Graham has introduced some bias into the experiment by hand-picking companies to fund.  The teams that he funded were the ones who came to him with the ideas that he liked best.  On the other hand, if these guys are succeeding as well as he suggests it must mean that the competition is very weak.  Who are the competitors?  Older programmers working in bureaucracies at larger companies, which have strong brands and near-infinite capital.  So basically what Graham is proving is that these folks are incredibly unproductive and their aggregate work product is almost worthless.

9 thoughts on “If people this young can start successful companies…

  1. Paul’s experiment may have involved young people, but I don’t think it necessarily says anything about older people per se, as it says something about mindset.

    For most people, they believe they should go to school to get a good job and work at it the rest of their pre-retirement life. There’s not necessarily anything wrong with that, but, as Paul is proving (and has proved through his own life), there’s another way — go to school (as much as you need to) and invent some product or service that you personally, or you with a small number of others, can actually produce and offer to real, paying users.

    If all goes optimally, you will be able to sell the entire company to another larger company, and retire when you’re, say, 26 instead of 62.

    Older people can do this too, if they will change their mindset (which can be very hard to do!). Of course, they have some other inhibitors, like a family to support and house payments to make, but it is still doable.

  2. I am one of those geeks in that situation. I am pretty much ready to start my own shop, except that while I have plenty of geek talent to tap into, I don’t know anyone I can trust with my marketing and sales.
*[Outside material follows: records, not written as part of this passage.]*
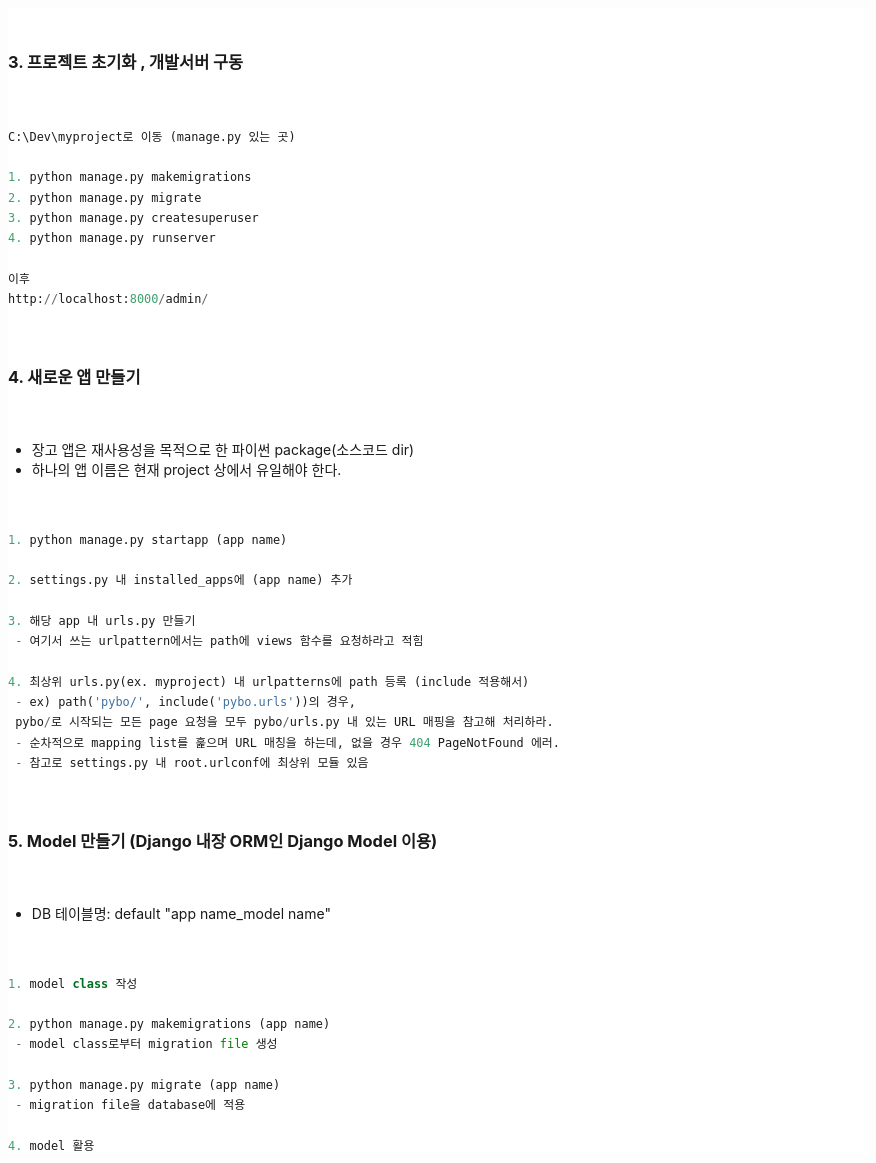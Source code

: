 <br>

### 3.  프로젝트 초기화 , 개발서버 구동

<br>

```python
C:\Dev\myproject로 이동 (manage.py 있는 곳)

1. python manage.py makemigrations
2. python manage.py migrate
3. python manage.py createsuperuser
4. python manage.py runserver

이후
http://localhost:8000/admin/
```

<br>

### 4. 새로운 앱 만들기

<br>

- 장고 앱은 재사용성을 목적으로 한 파이썬 package(소스코드 dir)
- 하나의 앱 이름은 현재 project 상에서 유일해야 한다.

<br>

```python
1. python manage.py startapp (app name)

2. settings.py 내 installed_apps에 (app name) 추가

3. 해당 app 내 urls.py 만들기
 - 여기서 쓰는 urlpattern에서는 path에 views 함수를 요청하라고 적힘

4. 최상위 urls.py(ex. myproject) 내 urlpatterns에 path 등록 (include 적용해서)
 - ex) path('pybo/', include('pybo.urls'))의 경우,
 pybo/로 시작되는 모든 page 요청을 모두 pybo/urls.py 내 있는 URL 매핑을 참고해 처리하라.
 - 순차적으로 mapping list를 훑으며 URL 매칭을 하는데, 없을 경우 404 PageNotFound 에러.
 - 참고로 settings.py 내 root.urlconf에 최상위 모듈 있음
```

<br>

### 5. Model 만들기 (Django 내장 ORM인 Django Model 이용)

<br>

- DB 테이블명: default "app name_model name"

<br>

```python
1. model class 작성

2. python manage.py makemigrations (app name)
 - model class로부터 migration file 생성

3. python manage.py migrate (app name)
 - migration file을 database에 적용

4. model 활용
```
And no, I am not going to start a company only to get stuck with the damn marketing, sales and paper pushing.

  3. Philip says:

    Who are the competitors? Older programmers working in bureaucracies at larger companies, which have strong brands and near-infinite capital. So basically what Graham is proving is that these folks are incredibly unproductive and their aggregate work product is almost worthless.

    You’re only looking at part of the picture. Why are any of these start-ups worth so much to an investor? They’re only worth significant money if they can be turned into a product/service that can bring in revenue and profit and build a brand over the long term (*if* the investors are doing their job well). Those long term businesses need people to sustain, fix, and extend the product, and these are the people you call unproductive and whose work output you deem worthless. The thing is without these so-called unproductive people, the start-up could not bring in the huge sums.

    You even made this point clear as day in your own comment. You claimed these companies have “strong brands and near-infinite capital”. Where do you think the brands and capital came from and what do you think sustains them?

    During the insanity of the dot com boom, a bunch of start-ups had plans that took them to the IPO and no further. there was no vision of how this is turned into a long-term source of revenue, profit, and brand. Investors who bought the hype and couldn’t analyze their way out of a wet paper bag paid huge sums.

    And where are these start-ups now? How did the investors do in the long term?

  4. For the record, it was 18-28 year olds, not 18-21. The average age was 23. So they weren’t really young (I’m 22, so, what do I know?) just younger than most startup founders.

    What Graham has shown most convincingly is that it’s possible to found a startup with far fewer resources than is generally believed.$10,000, three months, and a couple nerdy friends that don’t know anything about business is apparently all it takes.

  5. Proved? What exactly has Paul Graham proved? That young people can write software? Hell yeah! I was writing software when I was 14. SO WHAT?

    You can claim your experiments are a success when these software ideas can be turned into product and REAL MONEY. Until that time you haven’t proved a thing. Reddit and Kiko are not real companies folks!

  6. You can’t tell whether a startup was a “real company” till it gets acquired (since 98% of the time that is success for a startup). Reddit and Kiko are 4 1/2 months old and both are already on acquirers’ radar screens. One has already turned down an offer. That’s about as real as you get at 4 1/2 months.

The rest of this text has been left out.